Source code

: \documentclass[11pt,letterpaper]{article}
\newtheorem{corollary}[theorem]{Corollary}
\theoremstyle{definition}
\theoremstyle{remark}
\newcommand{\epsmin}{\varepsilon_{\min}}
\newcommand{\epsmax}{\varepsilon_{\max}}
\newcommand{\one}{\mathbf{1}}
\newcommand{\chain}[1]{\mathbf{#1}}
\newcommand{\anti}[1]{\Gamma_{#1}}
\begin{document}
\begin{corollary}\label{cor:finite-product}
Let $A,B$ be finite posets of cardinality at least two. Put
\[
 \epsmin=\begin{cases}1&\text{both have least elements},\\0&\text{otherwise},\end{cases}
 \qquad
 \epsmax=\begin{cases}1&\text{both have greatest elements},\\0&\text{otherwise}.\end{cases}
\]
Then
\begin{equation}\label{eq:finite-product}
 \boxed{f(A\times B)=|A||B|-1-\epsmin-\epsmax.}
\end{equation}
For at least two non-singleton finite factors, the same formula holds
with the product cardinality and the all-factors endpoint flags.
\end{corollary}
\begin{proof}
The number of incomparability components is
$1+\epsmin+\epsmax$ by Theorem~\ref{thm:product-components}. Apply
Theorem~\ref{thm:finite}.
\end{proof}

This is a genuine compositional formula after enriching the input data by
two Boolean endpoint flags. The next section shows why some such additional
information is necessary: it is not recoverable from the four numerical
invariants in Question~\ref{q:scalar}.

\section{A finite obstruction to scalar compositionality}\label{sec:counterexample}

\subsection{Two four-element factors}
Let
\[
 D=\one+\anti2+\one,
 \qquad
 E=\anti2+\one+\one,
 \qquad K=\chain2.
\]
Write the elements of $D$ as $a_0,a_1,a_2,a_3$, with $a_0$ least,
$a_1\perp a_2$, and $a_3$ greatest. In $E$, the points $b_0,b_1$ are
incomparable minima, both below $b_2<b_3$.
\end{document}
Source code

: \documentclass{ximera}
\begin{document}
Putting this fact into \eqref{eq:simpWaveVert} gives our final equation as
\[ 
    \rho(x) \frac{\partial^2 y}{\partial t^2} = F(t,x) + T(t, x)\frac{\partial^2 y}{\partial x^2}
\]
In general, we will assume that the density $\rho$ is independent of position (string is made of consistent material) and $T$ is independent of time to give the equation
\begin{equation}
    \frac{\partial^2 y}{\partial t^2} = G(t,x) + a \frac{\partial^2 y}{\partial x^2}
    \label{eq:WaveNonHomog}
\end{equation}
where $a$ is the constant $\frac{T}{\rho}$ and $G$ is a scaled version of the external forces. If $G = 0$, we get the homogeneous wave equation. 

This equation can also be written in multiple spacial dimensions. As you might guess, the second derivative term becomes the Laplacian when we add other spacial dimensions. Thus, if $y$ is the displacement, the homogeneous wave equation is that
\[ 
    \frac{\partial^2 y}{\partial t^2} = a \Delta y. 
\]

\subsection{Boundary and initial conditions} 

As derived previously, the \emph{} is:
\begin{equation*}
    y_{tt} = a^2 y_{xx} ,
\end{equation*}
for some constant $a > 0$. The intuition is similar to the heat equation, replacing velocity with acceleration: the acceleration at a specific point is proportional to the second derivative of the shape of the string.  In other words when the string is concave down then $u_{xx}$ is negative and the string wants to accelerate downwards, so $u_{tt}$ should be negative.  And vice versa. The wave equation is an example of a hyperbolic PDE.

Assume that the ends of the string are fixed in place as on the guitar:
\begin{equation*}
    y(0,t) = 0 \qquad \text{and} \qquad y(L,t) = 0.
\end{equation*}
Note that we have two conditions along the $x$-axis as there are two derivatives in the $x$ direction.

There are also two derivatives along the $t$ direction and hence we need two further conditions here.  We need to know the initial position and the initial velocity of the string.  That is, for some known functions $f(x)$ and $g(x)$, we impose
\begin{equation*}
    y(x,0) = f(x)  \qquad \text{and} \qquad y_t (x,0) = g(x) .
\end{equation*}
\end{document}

# [Exercise goal]
Exactly as written, reproduce the lines of the data above from the first line through the line where "This is a genuine" appears.

# [Task output]
Source code

: \documentclass[11pt,letterpaper]{article}
\newtheorem{corollary}[theorem]{Corollary}
\theoremstyle{definition}
\theoremstyle{remark}
\newcommand{\epsmin}{\varepsilon_{\min}}
\newcommand{\epsmax}{\varepsilon_{\max}}
\newcommand{\one}{\mathbf{1}}
\newcommand{\chain}[1]{\mathbf{#1}}
\newcommand{\anti}[1]{\Gamma_{#1}}
\begin{document}
\begin{corollary}\label{cor:finite-product}
Let $A,B$ be finite posets of cardinality at least two. Put
\[
 \epsmin=\begin{cases}1&\text{both have least elements},\\0&\text{otherwise},\end{cases}
 \qquad
 \epsmax=\begin{cases}1&\text{both have greatest elements},\\0&\text{otherwise}.\end{cases}
\]
Then
\begin{equation}\label{eq:finite-product}
 \boxed{f(A\times B)=|A||B|-1-\epsmin-\epsmax.}
\end{equation}
For at least two non-singleton finite factors, the same formula holds
with the product cardinality and the all-factors endpoint flags.
\end{corollary}
\begin{proof}
The number of incomparability components is
$1+\epsmin+\epsmax$ by Theorem~\ref{thm:product-components}. Apply
Theorem~\ref{thm:finite}.
\end{proof}

This is a genuine compositional formula after enriching the input data by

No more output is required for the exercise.